L’intérêt de l’Inde pour l’Afrique réside dans le sous-sol du continent, toutefois elle tente de participer à l’émergence du tissu industriel bien que concentré dans la transformation de produits d’intérêt indien : mise en place d’industrie de textile (Ghana), de transformation de noix de cajou (Cote d’Ivoire – Guinée Bissau), de raffinerie de pétrole (Angola ou Soudan). Toutefois, elle a encore du mal à s’imposer dans les grands travaux d’infrastructures, qui est l’essence d’une bonne visibilité de l’aide au développement, et dans lequel excelle la Chine. Par ailleurs, elle n’hésite pas à s’impliquer dans des missions d’ordre diplomatique comme le ferait les partenaires européens ; contrairement à la Chine.

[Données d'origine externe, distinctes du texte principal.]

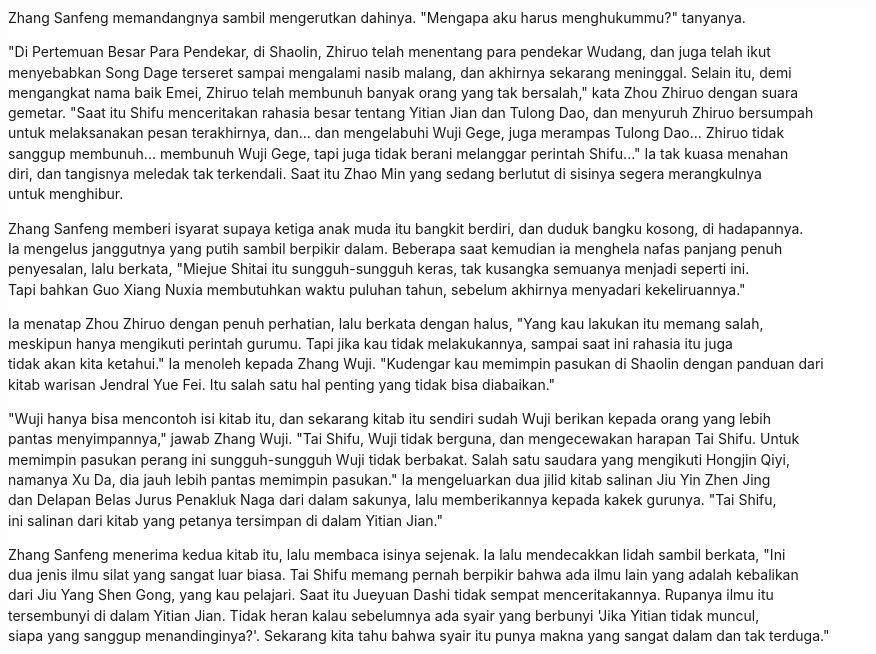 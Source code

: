 Zhang Sanfeng memandangnya sambil mengerutkan dahinya. "Mengapa aku harus menghukummu?" tanyanya.

"Di Pertemuan Besar Para Pendekar, di Shaolin, Zhiruo telah menentang para pendekar Wudang, dan juga telah ikut  
menyebabkan Song Dage terseret sampai mengalami nasib malang, dan akhirnya sekarang meninggal. Selain itu, demi  
mengangkat nama baik Emei, Zhiruo telah membunuh banyak orang yang tak bersalah," kata Zhou Zhiruo dengan suara  
gemetar. "Saat itu Shifu menceritakan rahasia besar tentang Yitian Jian dan Tulong Dao, dan menyuruh Zhiruo bersumpah  
untuk melaksanakan pesan terakhirnya, dan... dan mengelabuhi Wuji Gege, juga merampas Tulong Dao... Zhiruo tidak  
sanggup membunuh... membunuh Wuji Gege, tapi juga tidak berani melanggar perintah Shifu..." Ia tak kuasa menahan  
diri, dan tangisnya meledak tak terkendali. Saat itu Zhao Min yang sedang berlutut di sisinya segera merangkulnya  
untuk menghibur.

Zhang Sanfeng memberi isyarat supaya ketiga anak muda itu bangkit berdiri, dan duduk bangku kosong, di hadapannya.  
Ia mengelus janggutnya yang putih sambil berpikir dalam. Beberapa saat kemudian ia menghela nafas panjang penuh  
penyesalan, lalu berkata, "Miejue Shitai itu sungguh-sungguh keras, tak kusangka semuanya menjadi seperti ini.  
Tapi bahkan Guo Xiang Nuxia membutuhkan waktu puluhan tahun, sebelum akhirnya menyadari kekeliruannya."

Ia menatap Zhou Zhiruo dengan penuh perhatian, lalu berkata dengan halus, "Yang kau lakukan itu memang salah,  
meskipun hanya mengikuti perintah gurumu. Tapi jika kau tidak melakukannya, sampai saat ini rahasia itu juga  
tidak akan kita ketahui." Ia menoleh kepada Zhang Wuji. "Kudengar kau memimpin pasukan di Shaolin dengan panduan dari  
kitab warisan Jendral Yue Fei. Itu salah satu hal penting yang tidak bisa diabaikan."

"Wuji hanya bisa mencontoh isi kitab itu, dan sekarang kitab itu sendiri sudah Wuji berikan kepada orang yang lebih  
pantas menyimpannya," jawab Zhang Wuji. "Tai Shifu, Wuji tidak berguna, dan mengecewakan harapan Tai Shifu. Untuk  
memimpin pasukan perang ini sungguh-sungguh Wuji tidak berbakat. Salah satu saudara yang mengikuti Hongjin Qiyi,  
namanya Xu Da, dia jauh lebih pantas memimpin pasukan." Ia mengeluarkan dua jilid kitab salinan Jiu Yin Zhen Jing  
dan Delapan Belas Jurus Penakluk Naga dari dalam sakunya, lalu memberikannya kepada kakek gurunya. "Tai Shifu,  
ini salinan dari kitab yang petanya tersimpan di dalam Yitian Jian."

Zhang Sanfeng menerima kedua kitab itu, lalu membaca isinya sejenak. Ia lalu mendecakkan lidah sambil berkata, "Ini  
dua jenis ilmu silat yang sangat luar biasa. Tai Shifu memang pernah berpikir bahwa ada ilmu lain yang adalah kebalikan  
dari Jiu Yang Shen Gong, yang kau pelajari. Saat itu Jueyuan Dashi tidak sempat menceritakannya. Rupanya ilmu itu  
tersembunyi di dalam Yitian Jian. Tidak heran kalau sebelumnya ada syair yang berbunyi 'Jika Yitian tidak muncul,  
siapa yang sanggup menandinginya?'. Sekarang kita tahu bahwa syair itu punya makna yang sangat dalam dan tak terduga."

L’Inde offre à l’Afrique une forme de coopération, qui tend à concilier le modèle chinois et celui des partenaires classiques européens : une ingérence limitée, une méthode participative, soit une coopération sud-sud « saine » qui pourrait porter de bons fruits, même si l’Inde n’a pas le capital de la Chine. En outre, l’Inde a su capitaliser une expérience en Afrique grâce à sa présence historique, surtout dans les pays anglo-saxons avec lesquels ils partagent l’histoire de la colonisation, et aux liens de solidarité qu’elle a su lier avec certains pays.

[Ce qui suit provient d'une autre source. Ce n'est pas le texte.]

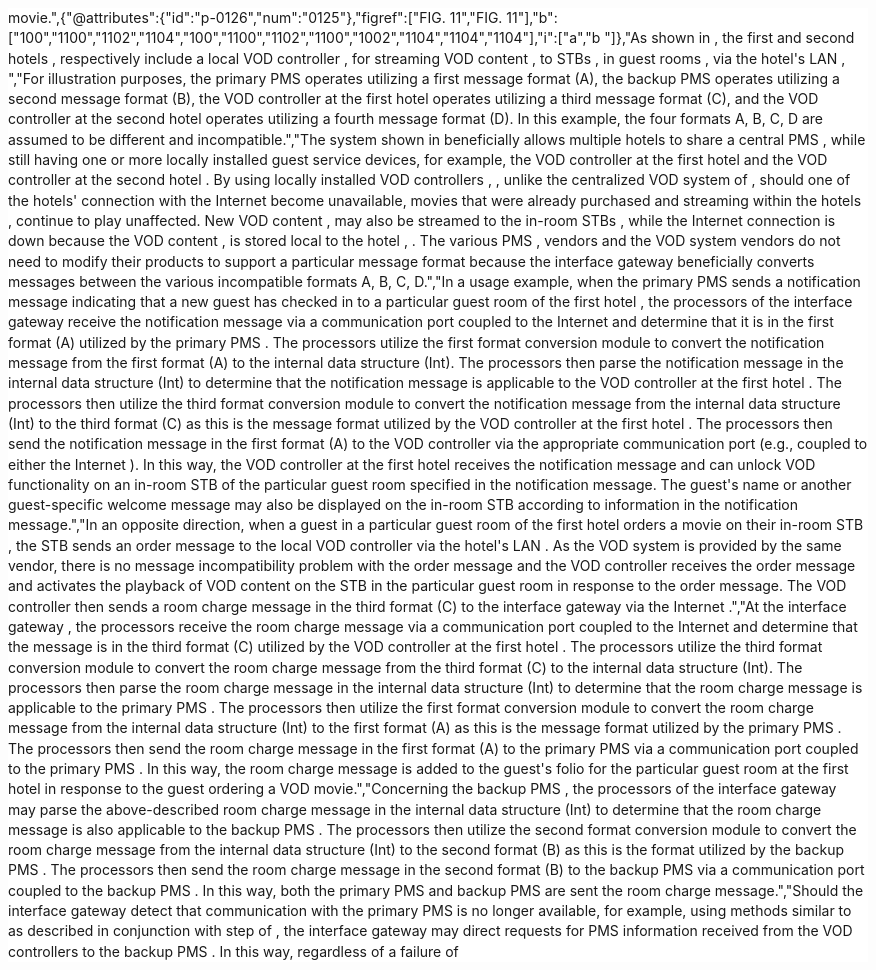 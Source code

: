 movie.",{"@attributes":{"id":"p-0126","num":"0125"},"figref":["FIG. 11","FIG. 11"],"b":["100","1100","1102","1104","100","1100","1102","1100","1002","1104","1104","1104"],"i":["a","b "]},"As shown in , the first and second hotels , respectively include a local VOD controller , for streaming VOD content , to STBs , in guest rooms , via the hotel's LAN , ","For illustration purposes, the primary PMS  operates utilizing a first message format (A), the backup PMS  operates utilizing a second message format (B), the VOD controller at the first hotel operates utilizing a third message format (C), and the VOD controller at the second hotel operates utilizing a fourth message format (D). In this example, the four formats A, B, C, D are assumed to be different and incompatible.","The system shown in  beneficially allows multiple hotels to share a central PMS ,  while still having one or more locally installed guest service devices, for example, the VOD controller at the first hotel and the VOD controller at the second hotel . By using locally installed VOD controllers , , unlike the centralized VOD system of , should one of the hotels'  connection with the Internet  become unavailable, movies that were already purchased and streaming within the hotels , continue to play unaffected. New VOD content , may also be streamed to the in-room STBs , while the Internet  connection is down because the VOD content , is stored local to the hotel , . The various PMS ,  vendors and the VOD system  vendors do not need to modify their products to support a particular message format because the interface gateway  beneficially converts messages between the various incompatible formats A, B, C, D.","In a usage example, when the primary PMS  sends a notification message indicating that a new guest has checked in to a particular guest room of the first hotel , the processors  of the interface gateway  receive the notification message via a communication port  coupled to the Internet  and determine that it is in the first format (A) utilized by the primary PMS . The processors  utilize the first format conversion module to convert the notification message from the first format (A) to the internal data structure (Int). The processors  then parse the notification message in the internal data structure (Int) to determine that the notification message is applicable to the VOD controller at the first hotel . The processors  then utilize the third format conversion module to convert the notification message from the internal data structure (Int) to the third format (C) as this is the message format utilized by the VOD controller at the first hotel . The processors  then send the notification message in the first format (A) to the VOD controller via the appropriate communication port  (e.g., coupled to either the Internet ). In this way, the VOD controller at the first hotel receives the notification message and can unlock VOD functionality on an in-room STB of the particular guest room specified in the notification message. The guest's name or another guest-specific welcome message may also be displayed on the in-room STB according to information in the notification message.","In an opposite direction, when a guest in a particular guest room of the first hotel orders a movie on their in-room STB , the STB sends an order message to the local VOD controller via the hotel's LAN . As the VOD system is provided by the same vendor, there is no message incompatibility problem with the order message and the VOD controller receives the order message and activates the playback of VOD content on the STB in the particular guest room in response to the order message. The VOD controller then sends a room charge message in the third format (C) to the interface gateway  via the Internet .","At the interface gateway , the processors  receive the room charge message via a communication port  coupled to the Internet  and determine that the message is in the third format (C) utilized by the VOD controller at the first hotel . The processors  utilize the third format conversion module to convert the room charge message from the third format (C) to the internal data structure (Int). The processors  then parse the room charge message in the internal data structure (Int) to determine that the room charge message is applicable to the primary PMS . The processors  then utilize the first format conversion module to convert the room charge message from the internal data structure (Int) to the first format (A) as this is the message format utilized by the primary PMS . The processors  then send the room charge message in the first format (A) to the primary PMS  via a communication port  coupled to the primary PMS . In this way, the room charge message is added to the guest's folio for the particular guest room at the first hotel in response to the guest ordering a VOD movie.","Concerning the backup PMS , the processors  of the interface gateway  may parse the above-described room charge message in the internal data structure (Int) to determine that the room charge message is also applicable to the backup PMS . The processors  then utilize the second format conversion module to convert the room charge message from the internal data structure (Int) to the second format (B) as this is the format utilized by the backup PMS . The processors  then send the room charge message in the second format (B) to the backup PMS  via a communication port  coupled to the backup PMS . In this way, both the primary PMS  and backup PMS  are sent the room charge message.","Should the interface gateway  detect that communication with the primary PMS  is no longer available, for example, using methods similar to as described in conjunction with step  of , the interface gateway  may direct requests for PMS information received from the VOD controllers  to the backup PMS . In this way, regardless of a failure of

Toutefois, cette main de développement et de solidarité que l’Inde tend à l’Afrique doit être prise avec assez de prudence. Le modèle asiatique de coopération telle que présentée et menée par la Chine, a su flatter l’Africain dès ses débuts mais s’est finalement montré défaillant (exploitation sans partage, exclusion de la main d’œuvre locale, …). Il demeure que l’Inde reste pour l’Afrique, un partenaire avec lequel il devrait repenser la coopération sans les défis de développement et de réduction de pauvreté auxquels fait face ce nouveau partenaire, pour ne pas se faire prendre au piège comme cela a été le cas avec la Chine.